1. A mixture proportion
2. A mean for its Normal Distribution
3. A variance for its Normal Distribution

So, to generate a dataset that follows a GMM distrbution we need a list of those parameters. In this exercise we will use a class called `Component` to capture the parameters for a given component. And a GMM will be a list of `Component`s.

In [32]:
class Component:
    def __init__(self, mixture_prop, mean, variance):
        self.mixture_prop = mixture_prop
        self.mean = mean
        self.variance = variance

example_gmm = [Component(.5, 5, 1), Component(.5, 8, 1)]


a) Complete the function below to validate and generate a dataset following a GMM distribution, given a specified set of GMM parameters as above and a size. You may only use the methods already imported in the cell. (10pts)

In [33]:
from numpy.random import normal, uniform

def generate_gmm_dataset(gmm_params, size):
    if not is_valid_gmm(gmm_params):
        raise ValueError("GMM parameters are invalid")
    
    dataset = []
    for _ in range(size):
        comp = get_random_component(gmm_params)
        dataset += ...
    return dataset

def is_valid_gmm(gmm_params):
    '''
        Checks that the sum of the mixture
        proportions is 1
    '''
    return True

def get_random_component(gmm_params):
    '''
        returns component with prob
        proportional to mixture_prop
    '''
    ...
    return 

# test your code: this should return a list of 10 numbers similar to worksheet 8
data = generate_gmm_dataset(example_gmm, 10)

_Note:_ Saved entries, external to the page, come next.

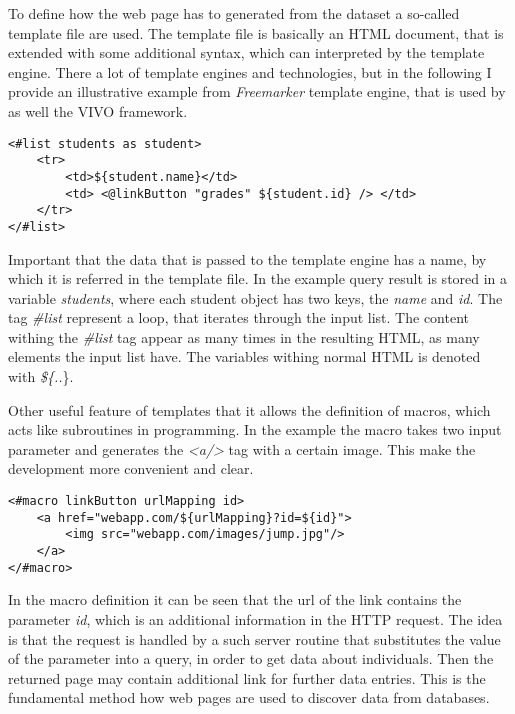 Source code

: To define how the web page has to generated from the dataset a so-called template file are used. The template file is basically an HTML document, that is extended with some additional syntax, which can interpreted by the template engine. There a lot of template engines and technologies, but in the following I provide an illustrative example from \textit{Freemarker} template engine, that is used by as well the VIVO framework.

\begin{lstlisting}[captionpos=b, caption=Template file example, label=skullJSON, belowskip=1em, aboveskip=2em,
basicstyle=\footnotesize,frame=single]
<#list students as student>
	<tr>
		<td>${student.name}</td>
		<td> <@linkButton "grades" ${student.id} /> </td>
	</tr>
</#list>
\end{lstlisting}

Important that the data that is passed to the template engine has a name, by which it is referred in the template file. In the example query result is stored in a variable \textit{students}, where each student object has two keys, the \textit{name} and \textit{id}. The tag \textit{\#list} represent a loop, that iterates through the input list. The content withing the \textit{\#list} tag appear as many times in the resulting HTML, as many elements the input list have. The variables withing normal HTML is denoted with \textit{\$\{..}\}. 

Other useful feature of templates that it allows the definition of macros, which acts like subroutines in programming. In the example the macro \textit{\@linkButton} takes two input parameter and generates the \textit{<a/>} tag with a certain image. This make the development more convenient and clear.

\begin{lstlisting}[captionpos=b, caption=Macro definition, label=skullJSON, belowskip=1em, aboveskip=2em,
basicstyle=\footnotesize,frame=single]
<#macro linkButton urlMapping id>
	<a href="webapp.com/${urlMapping}?id=${id}">
		<img src="webapp.com/images/jump.jpg"/>
	</a>
</#macro>
\end{lstlisting}


In the macro definition it can be seen that the url of the link contains the parameter \textit{id}, which is an additional information in the HTTP request. The idea is that the request is handled by a such server routine that substitutes the value of the parameter into a query, in order to get data about individuals. Then the returned page may contain additional link for further data entries. This is the fundamental method how web pages are used to discover data from databases.

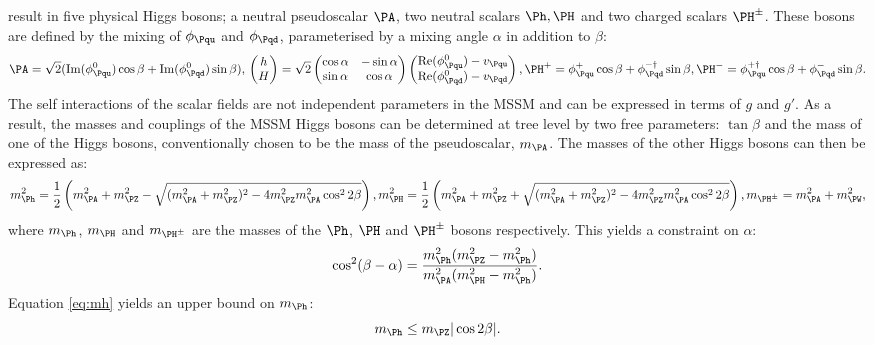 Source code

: result in five physical Higgs bosons; a neutral pseudoscalar $\PA$, two neutral
scalars $\Ph,\PH$ and two charged scalars $\PH^{\pm}$. These bosons are defined
by the mixing of $\phi_{\Pqu}$ and $\phi_{\Pqd}$, parameterised by a mixing
angle $\alpha$ in addition to $\beta$:
\begin{equation}
\PA = \sqrt{2}(\text{Im}(\phi_{\Pqu}^{0})\cos\beta +
\text{Im}(\phi_{\Pqd}^{0})\sin\beta), \\ 
\begin{pmatrix} h \\ H \end{pmatrix} = \sqrt{2} 
\begin{pmatrix} \cos\alpha & -\sin\alpha \\ \sin\alpha & \cos\alpha \end{pmatrix}
\begin{pmatrix} \text{Re}(\phi_{\Pqu}^{0}) - v_{\Pqu} \\ \text{Re}(\phi_{\Pqd}^{0}) -
v_{\Pqd}\end{pmatrix}, \\
\PH^{+} = \phi_{\Pqu}^{+} \cos \beta + \phi_{\Pqd}^{-\dagger} \sin \beta,\\
\PH^{-} = \phi_{\Pqu}^{+\dagger} \cos \beta + \phi_{\Pqd}^{-} \sin \beta.
\end{equation}
The self interactions of the scalar fields are not independent parameters in the
\ac{MSSM} and can be expressed in terms of $g$ and $g'$. As a result, the masses
and couplings of the \ac{MSSM} Higgs bosons can be determined at tree level by
two free parameters: $\tan\beta$ and the mass of one of the Higgs bosons,
conventionally chosen to be the mass of the pseudoscalar, $m_{\PA}$. The masses
of the other Higgs bosons can then be expressed as:
\begin{equation}
m_{\Ph}^{2} = \frac{1}{2} \left( m_{\PA}^{2} + m_{\PZ}^{2} - \sqrt{(m_{\PA}^{2} +
m_{\PZ}^{2})^{2} - 4m_{\PZ}^{2}m_{\PA}^{2}\cos^{2}{2\beta} }\right) ,
\label{eq:mh}\\
m_{\PH}^{2} = \frac{1}{2} \left( m_{\PA}^{2} + m_{\PZ}^{2} + \sqrt{(m_{\PA}^{2} +
m_{\PZ}^{2})^{2} - 4m_{\PZ}^{2}m_{\PA}^{2}\cos^{2}{2\beta} }\right) , \\
m_{\PH^{\pm}} = m_{\PA}^{2} + m_{\PW}^{2},
\end{equation}
where $m_{\Ph}$, $m_{\PH}$ and $m_{\PH^{\pm}}$ are the masses of the $\Ph$,
$\PH$ and $\PH^{\pm}$ bosons respectively. This yields a constraint on $\alpha$:
\begin{equation}
\cos^{2}(\beta-\alpha) = \frac{m_{\Ph}^{2}(m_{\PZ}^{2} -
m_{\Ph}^{2})}{m_{\PA}^{2}(m_{\PH}^{2} - m_{\Ph}^{2}) }.
\end{equation}
Equation \ref{eq:mh} yields an upper bound on $m_{\Ph}$:
\begin{equation}
m_{\Ph} \leq m_{\PZ} |\cos{2\beta}|. 
\end{equation}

TypeError: 'ellipsis' object is not iterable

b) Finish the implementation below of the Expectation-Maximization Algorithm. Only use methods that have been imported in the cell. Visualize the output of your code by plotting the original mixture distribution curves and the ones learned by the EM algorithm. (15pts)

In [None]:
from scipy.stats import norm
from numpy import array, argmax
import matplotlib.pyplot as plt
from sklearn.cluster import KMeans

def gmm_init(k, dataset):
    kmeans = KMeans(k, init='k-means++').fit(X=array(dataset).reshape(-1, 1))
    gmm_params = []
    ...
    return gmm_params


def compute_gmm(k, dataset, probs):
    '''
        Compute P(C_j), mean_j, var_j
    '''
    gmm_params = []
    ...
    return gmm_params


def compute_probs(k, dataset, gmm_params):
    '''
        For all x_i in dataset, compute P(C_j | X_i)
        = P(X_i | C_j)P(C_j) / P(X_i) for all C_j
        return the list of lists of all P(C_j | X_i)
        for all x_i in dataset.
    '''
    probs = []
    ...
    return probs


def expectation_maximization(k, dataset, iterations):
    '''
        Repeat for a set number of iterations.
    '''
    gmm_params = gmm_init(k, dataset)
    for _ in range(iterations):
        # expectation step
        probs = compute_probs(k, dataset, gmm_params)

        # maximization step
        gmm_params = compute_gmm(k, dataset, probs)

    return probs, gmm_params

Notes:

1. your code should work with any number of components, each with reasonable parameters.
2. your code should work for 1 to about 5 iterations of the EM algorithm. It may not work for iterations over 10 because the math we are doing may overflow and create `nans` - that's ok / don't worry about it.